結婚相手は、願わくば、幼稚舎出身で日本を代表する企業の御曹司や、企業のオーナー社長・・・
検索すると数千件というその男にまるわる記事が出てきた。掲示板の類には、軽井沢と北海道ニセコ、沖縄恩納村や、京都の左京区に別邸があるといった嘘とも誠ともとれないタレコミまである。
検索するほどに、アンの中にどす黒い気持ちが渦巻いていくのがわかる。
アンの理想は、やはり堅気のビジネスを展開する企業のオーナー社長が理想だった。女子アナの結婚相手としては定番の、野球やサッカーなどのスポーツ選手は、瞬発力はある一方選手生命は短いため、一生を預ける売却先としては、賢くないと考えていた。願わくば、幼稚舎出身の日本を代表する企業の御曹司と結婚した山岸舞彩や、ネット証券企業の大社長と結婚した大江麻理子アナのゴールが理想的だ。
サエコのお相手は、まさに、アンの理想であった。
欲しいものは、必ず手に入れるアンにとって、唯一手に入れられなかったキー局の女子アナの称号は、鬱屈とした感情となって、とぐろを巻いている。地方の女子アナとして鬱屈としているアンが、名誉挽回し、一発逆転一躍王座に返り咲くためには、強烈にハイグレードな結婚相手を渇望するのは、そんなに気が狂った発想ではないはずである。

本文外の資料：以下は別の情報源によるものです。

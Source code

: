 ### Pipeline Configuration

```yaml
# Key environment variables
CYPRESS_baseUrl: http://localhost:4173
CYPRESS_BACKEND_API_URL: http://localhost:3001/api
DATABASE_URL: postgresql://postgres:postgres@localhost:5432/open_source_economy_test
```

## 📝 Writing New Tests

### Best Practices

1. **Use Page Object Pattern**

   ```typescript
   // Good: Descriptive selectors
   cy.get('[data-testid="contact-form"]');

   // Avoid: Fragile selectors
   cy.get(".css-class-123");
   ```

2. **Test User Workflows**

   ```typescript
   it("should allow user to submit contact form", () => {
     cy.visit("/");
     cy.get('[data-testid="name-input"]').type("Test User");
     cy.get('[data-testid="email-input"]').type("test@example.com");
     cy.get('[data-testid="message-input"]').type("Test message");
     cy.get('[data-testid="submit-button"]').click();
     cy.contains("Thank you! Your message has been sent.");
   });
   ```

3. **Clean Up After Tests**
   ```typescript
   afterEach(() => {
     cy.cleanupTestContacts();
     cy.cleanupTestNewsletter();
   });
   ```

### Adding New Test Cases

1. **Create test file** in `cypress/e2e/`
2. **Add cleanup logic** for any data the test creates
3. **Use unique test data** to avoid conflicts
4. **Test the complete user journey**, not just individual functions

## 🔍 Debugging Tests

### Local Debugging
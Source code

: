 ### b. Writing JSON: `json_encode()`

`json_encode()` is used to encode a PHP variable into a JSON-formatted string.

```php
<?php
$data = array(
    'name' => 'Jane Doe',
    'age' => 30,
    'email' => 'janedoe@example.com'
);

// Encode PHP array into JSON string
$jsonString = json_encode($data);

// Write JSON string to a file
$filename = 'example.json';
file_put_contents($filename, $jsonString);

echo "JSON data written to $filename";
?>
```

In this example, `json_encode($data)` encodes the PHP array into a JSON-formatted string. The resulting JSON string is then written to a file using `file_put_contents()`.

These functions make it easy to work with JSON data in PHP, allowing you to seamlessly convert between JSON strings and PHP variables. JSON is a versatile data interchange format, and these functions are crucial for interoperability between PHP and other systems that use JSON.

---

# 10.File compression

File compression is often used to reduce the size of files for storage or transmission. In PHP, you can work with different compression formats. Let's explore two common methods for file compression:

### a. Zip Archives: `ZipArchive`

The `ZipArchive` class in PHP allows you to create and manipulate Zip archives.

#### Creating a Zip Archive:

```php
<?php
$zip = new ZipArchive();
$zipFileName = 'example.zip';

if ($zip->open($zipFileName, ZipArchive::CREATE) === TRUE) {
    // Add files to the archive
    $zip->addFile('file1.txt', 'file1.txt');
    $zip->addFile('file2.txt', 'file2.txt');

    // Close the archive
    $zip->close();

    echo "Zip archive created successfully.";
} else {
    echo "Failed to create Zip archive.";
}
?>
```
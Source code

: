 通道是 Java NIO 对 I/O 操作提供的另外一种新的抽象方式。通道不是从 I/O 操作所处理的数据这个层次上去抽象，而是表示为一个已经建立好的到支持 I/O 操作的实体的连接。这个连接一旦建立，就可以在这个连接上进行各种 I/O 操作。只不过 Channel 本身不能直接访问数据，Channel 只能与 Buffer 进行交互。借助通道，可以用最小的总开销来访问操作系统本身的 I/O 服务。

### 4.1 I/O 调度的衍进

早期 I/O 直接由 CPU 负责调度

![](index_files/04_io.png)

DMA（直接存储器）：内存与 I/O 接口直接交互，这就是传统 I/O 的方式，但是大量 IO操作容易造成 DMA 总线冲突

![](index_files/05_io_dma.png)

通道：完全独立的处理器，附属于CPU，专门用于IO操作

ぐるぐると渦巻く嫉妬と渇望は、次の獲物が見つかれば、その殺傷力たるや、大学1年のサエコをサークルから追放した比ではないかもしれない。
アンは、Facebookで男のページにたどり着いた。
そこから、共通の知人を見つけると、にんまりと微笑んだ。
「高いお金を出して飼う必要のない雑魚なのに、錦鯉と錯覚しているなんて可哀想。ちゃんとした錦鯉に出会えば、きっとわかるはず。」